Friday, June 27, 2008

Dear Japan,

Your clocks are running seven hours too fast. PLZFIXKTHXBYE!

I like my Japanese cow-orkers. I really do. Of course, I've never had any "face-time" with them which might explain this lack of animosity. But when I need to work with them I either have to be up at 3am (and sober enough to function) or I might as well send snail mail. One round-trip communication takes three days.

I needed a database in Shift-JIS, the most common Japanese encoding. It's crap compared to Unicode... hell, it's crap compared to anycode, it being a freaky Microsoft hack to enforce their idea of codepages and still work with previous Japanese standards like JIS X 0201 and 0208. Wacky stuff if you're one of the couple dozen codepage supergeeks. I know I'm lame. Haz a cat. In fact, take two; they're small.

So what the hell do I want with a Shift-JIS DB when its suckage quotient is so high? It seems we have a bug, one that I not only pointed out about eight fucking years ago but which also should've been dealt with by the time $OurBigApp supported Unicode.

ATTENTION AMERICAN DATABASE-PROGRAMMING INFIDELS: There is a huge fucking difference between "character" and "byte". Not for you normally, but for most of the rest of the fucking world. One byte per character works fine for English. ASCII is also sufficient for Latin, Swahili and Hawaiian. It is rumoured that there are other languages, many of which have more characters than can be addressed with a single byte.

It turns out a field length of 5,000 characters isn't actually 5,000 characters but 5,000 bytes. For the Japanese this means that they can only squeeze in around 2,200 characters, not quite enough for what this field is designed to contain. But only in UTF-8. In Shift-JIS and UTF-16 with their fucking surrogate pairs the number becomes even more grim -- around 1600 characters.

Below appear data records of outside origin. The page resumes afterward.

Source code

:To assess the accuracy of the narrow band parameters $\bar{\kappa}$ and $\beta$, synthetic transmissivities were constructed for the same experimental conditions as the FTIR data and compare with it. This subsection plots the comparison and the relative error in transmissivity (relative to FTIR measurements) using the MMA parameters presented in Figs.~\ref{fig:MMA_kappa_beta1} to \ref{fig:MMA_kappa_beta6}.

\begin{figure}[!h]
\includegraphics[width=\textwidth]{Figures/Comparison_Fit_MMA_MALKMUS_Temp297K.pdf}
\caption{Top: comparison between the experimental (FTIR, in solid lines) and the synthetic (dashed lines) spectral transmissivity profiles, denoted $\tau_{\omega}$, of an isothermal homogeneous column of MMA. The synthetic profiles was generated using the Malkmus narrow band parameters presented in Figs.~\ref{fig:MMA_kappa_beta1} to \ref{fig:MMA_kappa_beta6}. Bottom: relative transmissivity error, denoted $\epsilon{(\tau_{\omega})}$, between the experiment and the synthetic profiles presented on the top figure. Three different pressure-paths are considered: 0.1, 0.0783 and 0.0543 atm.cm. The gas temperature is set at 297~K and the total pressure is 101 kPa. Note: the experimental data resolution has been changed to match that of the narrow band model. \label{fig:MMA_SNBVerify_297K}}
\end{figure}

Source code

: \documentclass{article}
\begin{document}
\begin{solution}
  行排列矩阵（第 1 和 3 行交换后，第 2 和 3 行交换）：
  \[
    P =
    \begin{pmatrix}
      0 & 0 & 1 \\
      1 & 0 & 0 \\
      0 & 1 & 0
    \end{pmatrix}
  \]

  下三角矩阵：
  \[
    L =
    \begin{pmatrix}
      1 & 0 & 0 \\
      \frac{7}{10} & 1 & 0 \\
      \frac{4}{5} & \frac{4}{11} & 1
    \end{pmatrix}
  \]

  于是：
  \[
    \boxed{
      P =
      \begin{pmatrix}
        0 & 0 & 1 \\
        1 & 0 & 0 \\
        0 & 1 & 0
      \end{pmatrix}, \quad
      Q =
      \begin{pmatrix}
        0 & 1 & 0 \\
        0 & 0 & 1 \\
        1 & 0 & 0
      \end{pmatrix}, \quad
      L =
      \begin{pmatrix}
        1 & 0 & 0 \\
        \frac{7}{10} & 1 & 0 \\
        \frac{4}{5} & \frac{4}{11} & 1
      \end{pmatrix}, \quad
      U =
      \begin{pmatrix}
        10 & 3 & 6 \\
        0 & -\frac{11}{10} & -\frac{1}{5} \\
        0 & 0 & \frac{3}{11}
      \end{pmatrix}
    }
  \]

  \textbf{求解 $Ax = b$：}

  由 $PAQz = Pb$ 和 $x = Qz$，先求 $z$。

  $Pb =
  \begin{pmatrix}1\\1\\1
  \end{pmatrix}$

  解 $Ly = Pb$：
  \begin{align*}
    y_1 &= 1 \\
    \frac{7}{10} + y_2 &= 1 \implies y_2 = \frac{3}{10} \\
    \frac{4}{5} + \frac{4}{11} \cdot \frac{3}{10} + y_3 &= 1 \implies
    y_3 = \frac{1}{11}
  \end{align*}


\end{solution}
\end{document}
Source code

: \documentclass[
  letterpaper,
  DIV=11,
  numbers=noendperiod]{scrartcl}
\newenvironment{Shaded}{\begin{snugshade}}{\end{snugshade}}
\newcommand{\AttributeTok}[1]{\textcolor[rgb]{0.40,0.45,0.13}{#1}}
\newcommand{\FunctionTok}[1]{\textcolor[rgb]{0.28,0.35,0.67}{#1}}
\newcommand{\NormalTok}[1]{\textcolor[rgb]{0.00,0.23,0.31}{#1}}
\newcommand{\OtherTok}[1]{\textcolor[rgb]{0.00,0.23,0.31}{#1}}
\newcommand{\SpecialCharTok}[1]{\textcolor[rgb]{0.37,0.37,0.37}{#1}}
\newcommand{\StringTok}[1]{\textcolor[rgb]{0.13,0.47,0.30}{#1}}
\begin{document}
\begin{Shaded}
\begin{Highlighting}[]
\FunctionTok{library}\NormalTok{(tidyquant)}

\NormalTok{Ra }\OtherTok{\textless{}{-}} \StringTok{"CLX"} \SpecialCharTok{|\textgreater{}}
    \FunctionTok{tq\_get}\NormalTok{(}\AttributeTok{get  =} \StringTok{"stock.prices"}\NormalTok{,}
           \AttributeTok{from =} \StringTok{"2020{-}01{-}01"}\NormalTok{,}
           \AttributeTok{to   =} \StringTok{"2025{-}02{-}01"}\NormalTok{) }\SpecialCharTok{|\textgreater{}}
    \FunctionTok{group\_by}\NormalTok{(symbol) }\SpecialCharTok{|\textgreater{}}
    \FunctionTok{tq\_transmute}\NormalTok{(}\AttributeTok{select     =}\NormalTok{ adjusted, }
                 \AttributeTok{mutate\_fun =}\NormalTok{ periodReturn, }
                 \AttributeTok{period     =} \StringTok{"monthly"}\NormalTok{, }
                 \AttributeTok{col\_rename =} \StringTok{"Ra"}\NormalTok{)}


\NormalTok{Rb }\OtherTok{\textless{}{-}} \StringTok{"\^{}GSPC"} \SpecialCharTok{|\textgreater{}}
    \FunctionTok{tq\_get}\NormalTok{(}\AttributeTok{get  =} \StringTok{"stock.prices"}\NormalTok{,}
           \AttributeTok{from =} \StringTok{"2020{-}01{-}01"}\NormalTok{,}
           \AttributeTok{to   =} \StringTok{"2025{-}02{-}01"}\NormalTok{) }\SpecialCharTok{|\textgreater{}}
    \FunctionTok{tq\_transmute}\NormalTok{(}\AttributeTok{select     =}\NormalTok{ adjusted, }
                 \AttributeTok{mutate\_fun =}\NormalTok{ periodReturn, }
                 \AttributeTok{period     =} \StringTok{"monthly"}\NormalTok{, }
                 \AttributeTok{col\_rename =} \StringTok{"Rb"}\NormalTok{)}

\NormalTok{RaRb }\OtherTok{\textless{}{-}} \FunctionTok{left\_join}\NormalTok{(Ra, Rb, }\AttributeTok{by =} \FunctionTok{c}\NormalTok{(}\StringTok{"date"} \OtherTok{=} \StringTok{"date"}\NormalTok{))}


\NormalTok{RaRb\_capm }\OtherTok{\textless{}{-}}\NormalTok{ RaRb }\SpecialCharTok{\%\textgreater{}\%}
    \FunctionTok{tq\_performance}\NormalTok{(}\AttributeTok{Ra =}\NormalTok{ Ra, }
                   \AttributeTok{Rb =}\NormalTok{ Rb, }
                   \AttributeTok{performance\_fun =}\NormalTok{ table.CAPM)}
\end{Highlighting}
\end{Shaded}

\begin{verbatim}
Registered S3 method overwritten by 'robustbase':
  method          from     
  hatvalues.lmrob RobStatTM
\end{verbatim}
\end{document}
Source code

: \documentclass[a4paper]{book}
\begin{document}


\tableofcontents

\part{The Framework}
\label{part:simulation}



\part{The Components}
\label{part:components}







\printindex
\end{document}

So why didn't I just install a fucking Shift-JIS database on my own if I'm such a Mr Smarty-Pants? Setting up the DB is easy but our installer which adds and shapes the schema sucks. It's overly complicated (more than 90 screens of text and clicky goodness). That alone isn't a problem. I don't speak or read Chinese and I can still not only install but administer Windows in Chinese, both Traditional and Standard. Microsoft sucks but at least their suckage is uniform across languages. Same dialogs, same layout, same buttons, same icons. Not so $OurBigApp. The Japanese installer is nothing like the English which is nothing like the German, so I can't even run a side-by-side installation and select the correct radio buttons or fill in the proper fields.

I can read some Japanese but with so little chance to use the language I've lost much of it over the past 12 years. A few smrt peepul might think, "Duh! Just select the dialog text, copy and then paste it into Teh Ghugel Translator!" Yeah, I thought of that. Our programmers had different ideas:
window.properties.AllowSelectText=0.
Fuckwits.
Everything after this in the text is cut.